The court’s conclusion makes vanishingly little sense as a matter of fact and law. But it makes perfect sense as a matter of power and control.
In Dobbs v. Jackson Women’s Health Organization, Republican justices on the Supreme Court took reproductive control away from women like Kate and handed it over to men like Ken Paxton and John Devine, a justice on Texas’s high court who has boasted about getting arrested dozens of times for “rescuing”—read: harassing—people at abortion clinics. (Devine is up for reelection next year, for what it’s worth.) Kate Cox’s story is horrific, but grimly unexceptional. When anti-abortion activist attorneys occupy seats of government power, and there’s no Roe establishing the floor of abortion protections, the right to terminate a pregnancy collapses. The casual cruelty is revealing: it proves that purported exceptions to abortion bans don’t actually exist.
The court’s decision in Kate’s case demonstrates an astonishing lack of attachment to not just empathy, but evidence and logic. Kate’s pregnancy was nonviable, it was a danger to her own health, and her doctor confirmed that an immediate abortion would be the best medical treatment. There is no baby to save—only parents to traumatize. That these facts apparently failed to qualify for a medical exception suggests that nothing will actually satisfy the court.

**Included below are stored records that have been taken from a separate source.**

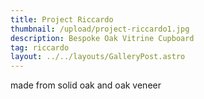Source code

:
 ```yaml
---
title: Project Riccardo
thumbnail: /upload/project-riccardo1.jpg
description: Bespoke Oak Vitrine Cupboard
tag: riccardo
layout: ../../layouts/GalleryPost.astro
---
```

made from solid oak and oak veneer
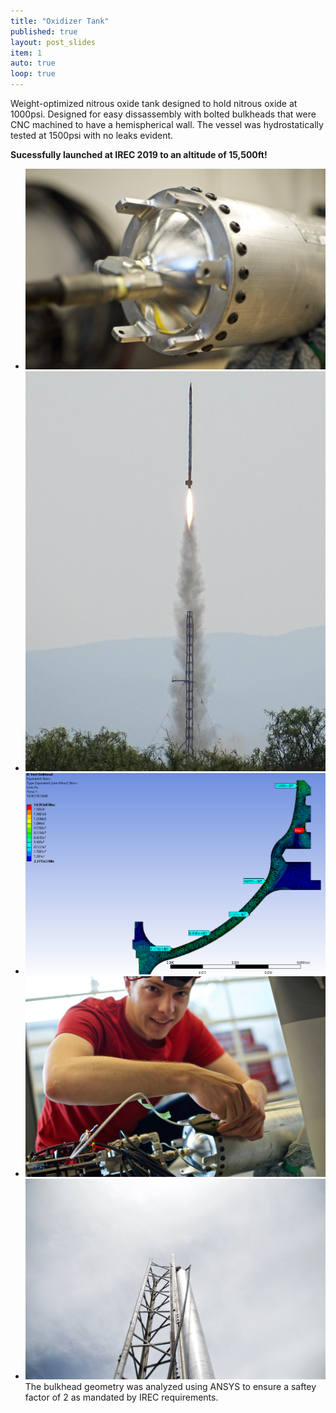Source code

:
```yaml
---
title: "Oxidizer Tank"
published: true
layout: post_slides
item: 1
auto: true
loop: true
---
```


Weight-optimized nitrous oxide tank designed to hold nitrous oxide at 1000psi. Designed for easy dissassembly with bolted bulkheads that were CNC machined to have a hemispherical wall. The vessel was hydrostatically tested at 1500psi with no leaks evident.

**Sucessfully launched at IREC 2019 to an altitude of 15,500ft!**
+ ![NOS tank](../assets/img/OxTank.jpeg)
+ ![Rocket Launch](../assets/img/sots.jpg)
+ ![simulation](../assets/img/Vent.png)
+ ![Assembly](../assets/img/oxAssembly.jpg)
+ ![WDR](../assets/img/WDR.jpg)
The bulkhead geometry was analyzed using ANSYS to ensure a saftey factor of 2 as mandated by IREC requirements.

What could Kate, her doctor, and attorneys have done differently? Should Kate not have had a third child? Should she suffer through a stillbirth or watch her newborn die? Should doctors lie so they don’t get prosecuted for doing their jobs?
Kate Cox is alive and not in jail today despite the best efforts of Republican judges. She had the resources and support to get out of the state while there was still time. But there are more Kate Coxes all over the country facing legal peril every day because Republicans commandeered their reproductive systems. They can’t all leave their homes, nor should they have to.